Q: I am a widow, much of whose income comes from the stocks bought by my late husband. Would it not be wise to sell them now when they are high? I figure they must fall sooner or later, remembering as I do the debacle of 1929. I would appreciate your advice.

A: Well, I don't think we are in for another 1929 -- there are enough differences between now and then to warrant confidence that we won't have a complete bust. As I write this, I also think we still have a little way to go yet on this long-term bull market.

But surely the upward trend will not be uninterrupted -- there will be minor corrections and quite possibly a major drop in the neighborhood of 10 to 15 percent. Does this mean you should sell out in anticipation of such a drop? Not necessarily; it depends on your reason for holding the stocks until now.

If you've been hanging on to the stocks your late husband bought in hopes of a capital gain, perhaps you should take the money and run. But if you've held the stocks for income -- as your letter indicates -- then what difference does it make whether the share value in the market goes up or down?

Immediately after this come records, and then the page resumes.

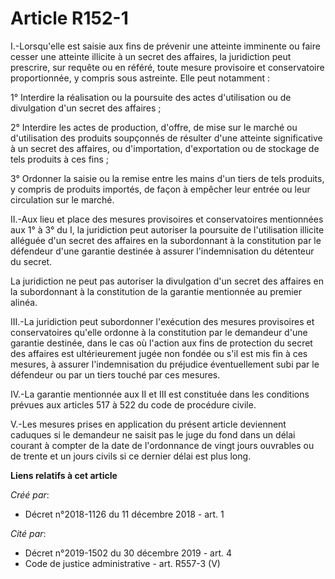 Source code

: # Article R152-1

I.-Lorsqu'elle est saisie aux fins de prévenir une atteinte imminente ou faire cesser une atteinte illicite à un secret des
affaires, la juridiction peut prescrire, sur requête ou en référé, toute mesure provisoire et conservatoire proportionnée, y
compris sous astreinte. Elle peut notamment :

1° Interdire la réalisation ou la poursuite des actes d'utilisation ou de divulgation d'un secret des affaires ;

2° Interdire les actes de production, d'offre, de mise sur le marché ou d'utilisation des produits soupçonnés de résulter
d'une atteinte significative à un secret des affaires, ou d'importation, d'exportation ou de stockage de tels produits à ces
fins ;

3° Ordonner la saisie ou la remise entre les mains d'un tiers de tels produits, y compris de produits importés, de façon à
empêcher leur entrée ou leur circulation sur le marché.

II.-Aux lieu et place des mesures provisoires et conservatoires mentionnées aux 1° à 3° du I, la juridiction peut autoriser
la poursuite de l'utilisation illicite alléguée d'un secret des affaires en la subordonnant à la constitution par le
défendeur d'une garantie destinée à assurer l'indemnisation du détenteur du secret.

La juridiction ne peut pas autoriser la divulgation d'un secret des affaires en la subordonnant à la constitution de la
garantie mentionnée au premier alinéa.

III.-La juridiction peut subordonner l'exécution des mesures provisoires et conservatoires qu'elle ordonne à la constitution
par le demandeur d'une garantie destinée, dans le cas où l'action aux fins de protection du secret des affaires est
ultérieurement jugée non fondée ou s'il est mis fin à ces mesures, à assurer l'indemnisation du préjudice éventuellement subi
par le défendeur ou par un tiers touché par ces mesures.

IV.-La garantie mentionnée aux II et III est constituée dans les conditions prévues aux articles 517 à 522 du code de
procédure civile.

V.-Les mesures prises en application du présent article deviennent caduques si le demandeur ne saisit pas le juge du fond
dans un délai courant à compter de la date de l'ordonnance de vingt jours ouvrables ou de trente et un jours civils si ce
dernier délai est plus long.

**Liens relatifs à cet article**

_Créé par_:

  - Décret n°2018-1126 du 11 décembre 2018 - art. 1

_Cité par_:

  - Décret n°2019-1502 du 30 décembre 2019 - art. 4
  - Code de justice administrative - art. R557-3 (V)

Let's take a purely hypothetical case. Suppose at his death your husband left you 500 shares of Niagara Mohawk Power, worth at that time $17 a share and paying a $2 dividend. Now your shares are worth about $20, and the dividend has gone up to $2.08. If you were looking for a capital gain, you could sell the shares and pick up a profit of $1,500.

But then where would you invest the $10,000 you would realize from the sale? If you keep the shares, the $1,040 annual dividend represents a return of 10.4 percent, based on current market value. Suppose you keep them and the market value drops back to the original $17 a share -- or even $15? Niagara Mohawk is a pretty good stock -- you can anticipate that the company will continue to cover the $2.08 dividend, and perhaps even increase it again in the next year or two.

My first point is that if you're holding the stock for income, the income will continue even if the share value drops on the market. Second point: If you sell the stocks, you will have to find someplace else to invest the proceeds -- and you may not be able to do as well as you're doing now.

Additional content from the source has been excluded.